* [EXERCISE DESCRIPTION]: Where a line in the records below contains the string "Descrizione", tally it; give only the final number.

* [DATA FOR THIS EXERCISE]:
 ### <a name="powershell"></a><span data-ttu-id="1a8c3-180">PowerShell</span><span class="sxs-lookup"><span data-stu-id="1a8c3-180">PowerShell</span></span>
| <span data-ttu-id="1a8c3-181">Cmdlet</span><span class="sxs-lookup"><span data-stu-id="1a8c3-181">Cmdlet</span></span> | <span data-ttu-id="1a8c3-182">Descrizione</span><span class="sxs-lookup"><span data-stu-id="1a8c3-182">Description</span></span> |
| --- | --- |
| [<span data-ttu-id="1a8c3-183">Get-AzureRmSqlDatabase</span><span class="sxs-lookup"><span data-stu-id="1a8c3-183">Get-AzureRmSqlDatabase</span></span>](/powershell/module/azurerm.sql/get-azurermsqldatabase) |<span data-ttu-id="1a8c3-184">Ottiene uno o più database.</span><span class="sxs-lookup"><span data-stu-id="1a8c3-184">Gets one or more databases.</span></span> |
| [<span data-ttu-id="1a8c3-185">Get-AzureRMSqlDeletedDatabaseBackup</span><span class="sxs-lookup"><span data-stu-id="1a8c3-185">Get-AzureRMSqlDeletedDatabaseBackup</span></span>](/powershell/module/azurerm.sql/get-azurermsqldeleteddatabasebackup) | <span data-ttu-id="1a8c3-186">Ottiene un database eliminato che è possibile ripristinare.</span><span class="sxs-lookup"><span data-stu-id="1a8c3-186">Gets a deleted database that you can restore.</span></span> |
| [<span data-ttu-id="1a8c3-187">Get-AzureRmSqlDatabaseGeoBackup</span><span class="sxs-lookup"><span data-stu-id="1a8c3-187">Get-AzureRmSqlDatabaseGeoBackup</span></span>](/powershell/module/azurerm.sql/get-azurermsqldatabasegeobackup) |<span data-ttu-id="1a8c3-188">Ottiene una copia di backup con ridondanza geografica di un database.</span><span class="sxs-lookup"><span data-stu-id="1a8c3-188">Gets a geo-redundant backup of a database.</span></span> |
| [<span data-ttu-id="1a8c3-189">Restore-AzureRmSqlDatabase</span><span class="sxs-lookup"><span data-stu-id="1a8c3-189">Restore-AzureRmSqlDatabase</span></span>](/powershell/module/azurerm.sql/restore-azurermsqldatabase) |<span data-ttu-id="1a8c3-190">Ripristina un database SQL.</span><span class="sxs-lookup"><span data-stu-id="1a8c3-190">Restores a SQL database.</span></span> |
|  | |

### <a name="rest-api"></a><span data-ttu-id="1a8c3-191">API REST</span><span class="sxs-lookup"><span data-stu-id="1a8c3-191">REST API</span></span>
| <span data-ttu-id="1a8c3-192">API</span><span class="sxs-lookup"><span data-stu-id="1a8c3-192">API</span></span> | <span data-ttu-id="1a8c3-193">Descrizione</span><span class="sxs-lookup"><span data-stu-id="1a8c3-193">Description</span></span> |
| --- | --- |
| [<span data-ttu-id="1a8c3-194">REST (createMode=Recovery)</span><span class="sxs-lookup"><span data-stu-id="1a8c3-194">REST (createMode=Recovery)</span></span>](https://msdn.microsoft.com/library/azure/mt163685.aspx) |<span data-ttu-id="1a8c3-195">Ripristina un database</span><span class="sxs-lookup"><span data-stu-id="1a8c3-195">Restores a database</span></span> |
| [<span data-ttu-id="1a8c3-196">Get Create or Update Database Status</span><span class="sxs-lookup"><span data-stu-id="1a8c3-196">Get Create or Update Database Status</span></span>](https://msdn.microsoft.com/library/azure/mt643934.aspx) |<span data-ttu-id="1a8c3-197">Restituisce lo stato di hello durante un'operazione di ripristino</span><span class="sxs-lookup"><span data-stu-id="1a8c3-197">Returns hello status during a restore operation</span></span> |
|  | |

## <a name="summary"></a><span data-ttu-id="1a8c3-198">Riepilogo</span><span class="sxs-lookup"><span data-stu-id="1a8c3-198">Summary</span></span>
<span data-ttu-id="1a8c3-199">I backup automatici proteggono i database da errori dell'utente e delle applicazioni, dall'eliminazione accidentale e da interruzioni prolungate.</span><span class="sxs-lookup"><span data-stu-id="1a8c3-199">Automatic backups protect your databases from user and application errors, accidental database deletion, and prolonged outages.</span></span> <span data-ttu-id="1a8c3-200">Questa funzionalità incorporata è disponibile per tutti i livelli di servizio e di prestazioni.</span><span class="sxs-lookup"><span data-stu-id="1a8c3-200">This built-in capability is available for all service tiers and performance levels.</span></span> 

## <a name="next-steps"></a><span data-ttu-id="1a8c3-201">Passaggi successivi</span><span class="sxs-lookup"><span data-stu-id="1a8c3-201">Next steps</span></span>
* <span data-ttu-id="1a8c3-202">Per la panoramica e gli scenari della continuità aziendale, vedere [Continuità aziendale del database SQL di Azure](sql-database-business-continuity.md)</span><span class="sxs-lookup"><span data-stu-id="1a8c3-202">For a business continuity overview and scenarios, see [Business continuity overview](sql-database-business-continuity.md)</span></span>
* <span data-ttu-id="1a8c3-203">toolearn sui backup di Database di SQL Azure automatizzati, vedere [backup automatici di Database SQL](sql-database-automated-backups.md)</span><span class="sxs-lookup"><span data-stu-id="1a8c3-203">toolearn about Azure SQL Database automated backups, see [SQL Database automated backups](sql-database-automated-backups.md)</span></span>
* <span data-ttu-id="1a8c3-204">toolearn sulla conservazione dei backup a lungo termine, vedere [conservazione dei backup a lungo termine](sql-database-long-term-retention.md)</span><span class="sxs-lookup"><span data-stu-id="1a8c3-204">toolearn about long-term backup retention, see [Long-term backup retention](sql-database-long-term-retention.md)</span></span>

* [ANSWER AREA]: 2